> **About this task**
Output exactly the lines below, starting with the line that has "entirely new space" and going on through the line that has "(space, planets, giants)", both included, and no other lines.

─── Available records

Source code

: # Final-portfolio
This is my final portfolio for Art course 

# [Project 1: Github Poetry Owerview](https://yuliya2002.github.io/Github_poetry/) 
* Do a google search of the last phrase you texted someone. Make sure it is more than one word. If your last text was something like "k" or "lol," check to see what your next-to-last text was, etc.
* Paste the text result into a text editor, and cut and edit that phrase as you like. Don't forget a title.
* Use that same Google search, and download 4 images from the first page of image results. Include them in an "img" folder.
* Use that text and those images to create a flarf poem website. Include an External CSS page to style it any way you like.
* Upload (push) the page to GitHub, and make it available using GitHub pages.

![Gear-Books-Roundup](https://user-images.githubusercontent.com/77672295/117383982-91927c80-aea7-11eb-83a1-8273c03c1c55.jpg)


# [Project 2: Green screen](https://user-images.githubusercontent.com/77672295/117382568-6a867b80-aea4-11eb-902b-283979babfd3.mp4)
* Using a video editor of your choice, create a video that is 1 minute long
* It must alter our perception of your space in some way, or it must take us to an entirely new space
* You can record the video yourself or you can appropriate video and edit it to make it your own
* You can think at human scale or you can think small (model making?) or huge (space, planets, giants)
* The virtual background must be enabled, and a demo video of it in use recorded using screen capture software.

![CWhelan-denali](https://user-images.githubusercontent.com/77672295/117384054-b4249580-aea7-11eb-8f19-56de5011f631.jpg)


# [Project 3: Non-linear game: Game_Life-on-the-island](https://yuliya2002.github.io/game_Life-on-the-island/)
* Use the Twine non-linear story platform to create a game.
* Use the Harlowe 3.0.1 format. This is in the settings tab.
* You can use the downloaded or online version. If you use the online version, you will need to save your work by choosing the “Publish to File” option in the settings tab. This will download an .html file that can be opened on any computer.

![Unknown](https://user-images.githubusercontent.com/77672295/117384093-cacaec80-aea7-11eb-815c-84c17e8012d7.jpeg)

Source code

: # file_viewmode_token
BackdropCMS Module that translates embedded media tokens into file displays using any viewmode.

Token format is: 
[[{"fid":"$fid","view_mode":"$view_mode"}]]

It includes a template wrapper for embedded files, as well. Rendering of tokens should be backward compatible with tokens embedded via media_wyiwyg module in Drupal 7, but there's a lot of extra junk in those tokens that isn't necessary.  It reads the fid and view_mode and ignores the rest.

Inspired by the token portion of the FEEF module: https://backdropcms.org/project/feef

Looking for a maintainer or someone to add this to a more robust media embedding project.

──────

> **Output of the exercise**
* It must alter our perception of your space in some way, or it must take us to an entirely new space
* You can record the video yourself or you can appropriate video and edit it to make it your own
* You can think at human scale or you can think small (model making?) or huge (space, planets, giants)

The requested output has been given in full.